**Description of the task:**
Lines before the one with "- ✅ Gestion des rendez-vous" are left out; return that line and all that follow it, exactly, through the end of the data.

**Supplied material:**
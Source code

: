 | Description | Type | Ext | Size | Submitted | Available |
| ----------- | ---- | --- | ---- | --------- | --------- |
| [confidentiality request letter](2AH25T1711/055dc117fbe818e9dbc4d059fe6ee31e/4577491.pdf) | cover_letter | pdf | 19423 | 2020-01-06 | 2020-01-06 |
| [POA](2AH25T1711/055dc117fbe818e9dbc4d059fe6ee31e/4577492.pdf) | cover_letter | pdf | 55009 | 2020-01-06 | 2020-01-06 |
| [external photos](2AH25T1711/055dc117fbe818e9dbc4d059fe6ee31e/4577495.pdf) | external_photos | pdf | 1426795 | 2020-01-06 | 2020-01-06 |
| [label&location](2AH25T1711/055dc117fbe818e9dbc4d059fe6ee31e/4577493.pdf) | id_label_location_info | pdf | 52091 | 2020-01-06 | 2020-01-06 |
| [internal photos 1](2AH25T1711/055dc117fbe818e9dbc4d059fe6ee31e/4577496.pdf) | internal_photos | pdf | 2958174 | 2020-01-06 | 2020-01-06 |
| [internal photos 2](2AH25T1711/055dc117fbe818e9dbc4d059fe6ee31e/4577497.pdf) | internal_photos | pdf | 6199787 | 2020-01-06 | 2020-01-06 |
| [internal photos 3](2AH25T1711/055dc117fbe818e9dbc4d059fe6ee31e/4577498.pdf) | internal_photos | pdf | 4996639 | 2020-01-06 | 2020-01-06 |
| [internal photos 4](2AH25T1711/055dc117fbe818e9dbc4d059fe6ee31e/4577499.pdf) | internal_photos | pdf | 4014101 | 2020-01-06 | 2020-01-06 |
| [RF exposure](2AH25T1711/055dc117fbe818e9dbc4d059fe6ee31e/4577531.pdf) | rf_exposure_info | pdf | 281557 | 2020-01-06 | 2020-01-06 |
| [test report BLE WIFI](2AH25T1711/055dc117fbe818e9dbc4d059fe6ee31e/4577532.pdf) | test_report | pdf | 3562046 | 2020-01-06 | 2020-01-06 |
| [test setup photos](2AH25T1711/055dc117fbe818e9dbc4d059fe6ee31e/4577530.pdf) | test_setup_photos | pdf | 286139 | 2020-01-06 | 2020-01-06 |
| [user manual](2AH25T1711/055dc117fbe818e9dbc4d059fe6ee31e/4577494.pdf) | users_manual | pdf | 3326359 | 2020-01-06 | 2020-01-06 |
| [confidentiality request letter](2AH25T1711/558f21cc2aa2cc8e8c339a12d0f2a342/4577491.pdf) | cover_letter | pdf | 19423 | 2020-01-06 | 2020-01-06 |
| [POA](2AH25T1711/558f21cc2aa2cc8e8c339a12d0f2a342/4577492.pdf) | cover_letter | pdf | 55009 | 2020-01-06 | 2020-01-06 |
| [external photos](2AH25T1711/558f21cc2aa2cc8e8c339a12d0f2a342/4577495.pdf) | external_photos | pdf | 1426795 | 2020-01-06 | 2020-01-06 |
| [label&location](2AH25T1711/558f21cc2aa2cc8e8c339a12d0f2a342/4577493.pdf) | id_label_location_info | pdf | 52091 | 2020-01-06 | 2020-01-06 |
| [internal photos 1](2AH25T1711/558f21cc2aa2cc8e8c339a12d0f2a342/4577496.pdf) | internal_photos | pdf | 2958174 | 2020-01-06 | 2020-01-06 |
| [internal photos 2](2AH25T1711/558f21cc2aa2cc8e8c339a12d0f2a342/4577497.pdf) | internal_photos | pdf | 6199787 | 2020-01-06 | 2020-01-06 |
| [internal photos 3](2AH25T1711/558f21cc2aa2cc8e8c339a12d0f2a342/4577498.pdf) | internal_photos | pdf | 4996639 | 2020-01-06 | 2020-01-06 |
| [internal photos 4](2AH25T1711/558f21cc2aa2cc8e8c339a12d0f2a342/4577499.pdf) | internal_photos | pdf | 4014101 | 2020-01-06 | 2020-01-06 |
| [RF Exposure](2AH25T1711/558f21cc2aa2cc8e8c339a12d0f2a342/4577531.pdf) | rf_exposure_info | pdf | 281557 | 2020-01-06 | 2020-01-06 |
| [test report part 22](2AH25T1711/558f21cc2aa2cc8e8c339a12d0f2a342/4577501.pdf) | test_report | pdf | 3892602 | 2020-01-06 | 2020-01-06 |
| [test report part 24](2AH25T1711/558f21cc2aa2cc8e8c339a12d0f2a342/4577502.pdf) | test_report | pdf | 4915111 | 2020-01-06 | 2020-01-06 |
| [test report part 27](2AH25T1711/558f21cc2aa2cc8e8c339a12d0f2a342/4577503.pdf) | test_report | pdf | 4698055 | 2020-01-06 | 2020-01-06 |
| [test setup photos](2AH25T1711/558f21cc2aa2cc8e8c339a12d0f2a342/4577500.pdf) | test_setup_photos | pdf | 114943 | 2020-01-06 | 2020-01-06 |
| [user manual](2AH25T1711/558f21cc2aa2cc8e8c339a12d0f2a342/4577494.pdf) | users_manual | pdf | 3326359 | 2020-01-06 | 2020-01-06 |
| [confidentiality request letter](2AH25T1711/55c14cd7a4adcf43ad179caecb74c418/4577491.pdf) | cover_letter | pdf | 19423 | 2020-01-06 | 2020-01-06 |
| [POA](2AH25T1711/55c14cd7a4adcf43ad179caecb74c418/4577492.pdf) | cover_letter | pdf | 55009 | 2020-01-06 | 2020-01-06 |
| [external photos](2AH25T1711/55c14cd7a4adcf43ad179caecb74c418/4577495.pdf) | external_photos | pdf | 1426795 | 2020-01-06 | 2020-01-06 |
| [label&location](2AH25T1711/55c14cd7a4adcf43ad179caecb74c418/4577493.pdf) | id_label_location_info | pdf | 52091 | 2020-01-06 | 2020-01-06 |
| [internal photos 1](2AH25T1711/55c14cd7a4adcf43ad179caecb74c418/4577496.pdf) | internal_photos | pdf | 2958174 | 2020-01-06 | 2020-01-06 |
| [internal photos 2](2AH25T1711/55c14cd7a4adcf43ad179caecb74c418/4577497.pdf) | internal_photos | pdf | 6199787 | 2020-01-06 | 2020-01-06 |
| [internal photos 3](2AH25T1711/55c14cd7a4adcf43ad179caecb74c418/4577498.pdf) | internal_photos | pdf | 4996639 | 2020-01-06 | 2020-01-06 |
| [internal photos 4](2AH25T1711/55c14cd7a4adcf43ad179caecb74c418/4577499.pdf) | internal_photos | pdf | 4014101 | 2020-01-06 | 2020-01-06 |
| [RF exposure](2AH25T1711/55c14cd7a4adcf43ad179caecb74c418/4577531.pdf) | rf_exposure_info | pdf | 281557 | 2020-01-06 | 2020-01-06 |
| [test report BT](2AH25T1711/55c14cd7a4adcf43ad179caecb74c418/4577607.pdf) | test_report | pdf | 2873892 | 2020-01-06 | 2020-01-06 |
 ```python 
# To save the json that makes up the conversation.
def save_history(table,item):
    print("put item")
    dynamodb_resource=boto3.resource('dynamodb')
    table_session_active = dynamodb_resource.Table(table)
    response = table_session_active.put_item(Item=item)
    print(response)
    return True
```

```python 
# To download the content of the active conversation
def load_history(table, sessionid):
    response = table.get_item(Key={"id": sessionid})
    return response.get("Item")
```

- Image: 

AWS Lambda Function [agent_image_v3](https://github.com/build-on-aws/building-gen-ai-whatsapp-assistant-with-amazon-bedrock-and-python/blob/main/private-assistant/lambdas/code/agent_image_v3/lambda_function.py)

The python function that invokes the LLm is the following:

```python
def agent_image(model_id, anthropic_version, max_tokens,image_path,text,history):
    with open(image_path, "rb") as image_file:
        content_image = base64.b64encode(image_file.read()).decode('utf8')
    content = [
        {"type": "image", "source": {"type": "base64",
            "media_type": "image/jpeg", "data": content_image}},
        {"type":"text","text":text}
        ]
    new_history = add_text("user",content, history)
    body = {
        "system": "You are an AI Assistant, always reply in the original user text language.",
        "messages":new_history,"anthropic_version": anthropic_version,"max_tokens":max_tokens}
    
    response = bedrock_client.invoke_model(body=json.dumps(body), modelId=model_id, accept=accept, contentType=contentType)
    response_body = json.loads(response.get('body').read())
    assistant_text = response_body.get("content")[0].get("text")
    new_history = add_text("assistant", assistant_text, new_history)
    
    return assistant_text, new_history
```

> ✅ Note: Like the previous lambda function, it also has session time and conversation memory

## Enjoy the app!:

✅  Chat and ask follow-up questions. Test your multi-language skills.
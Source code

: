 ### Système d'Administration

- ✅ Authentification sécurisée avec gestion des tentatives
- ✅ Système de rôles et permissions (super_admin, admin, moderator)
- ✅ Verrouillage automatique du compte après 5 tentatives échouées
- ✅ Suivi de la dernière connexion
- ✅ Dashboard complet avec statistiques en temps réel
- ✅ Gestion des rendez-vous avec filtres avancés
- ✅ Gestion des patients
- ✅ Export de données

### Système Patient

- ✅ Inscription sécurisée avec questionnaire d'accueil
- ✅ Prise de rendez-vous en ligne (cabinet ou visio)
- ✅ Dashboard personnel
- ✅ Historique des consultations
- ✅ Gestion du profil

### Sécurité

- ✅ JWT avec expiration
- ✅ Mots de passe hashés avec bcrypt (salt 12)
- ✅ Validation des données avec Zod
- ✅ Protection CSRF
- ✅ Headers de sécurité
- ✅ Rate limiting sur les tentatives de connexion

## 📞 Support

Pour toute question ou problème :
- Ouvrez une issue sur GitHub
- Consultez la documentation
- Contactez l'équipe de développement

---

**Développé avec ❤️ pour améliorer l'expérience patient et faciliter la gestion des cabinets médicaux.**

**The completed task:**
- ✅ Gestion des rendez-vous avec filtres avancés
- ✅ Gestion des patients
- ✅ Export de données

### Système Patient

- ✅ Inscription sécurisée avec questionnaire d'accueil
- ✅ Prise de rendez-vous en ligne (cabinet ou visio)
- ✅ Dashboard personnel
- ✅ Historique des consultations
- ✅ Gestion du profil

### Sécurité

- ✅ JWT avec expiration
- ✅ Mots de passe hashés avec bcrypt (salt 12)
- ✅ Validation des données avec Zod
- ✅ Protection CSRF
- ✅ Headers de sécurité
- ✅ Rate limiting sur les tentatives de connexion

## 📞 Support

Pour toute question ou problème :
- Ouvrez une issue sur GitHub
- Consultez la documentation
- Contactez l'équipe de développement

---

**Développé avec ❤️ pour améliorer l'expérience patient et faciliter la gestion des cabinets médicaux.**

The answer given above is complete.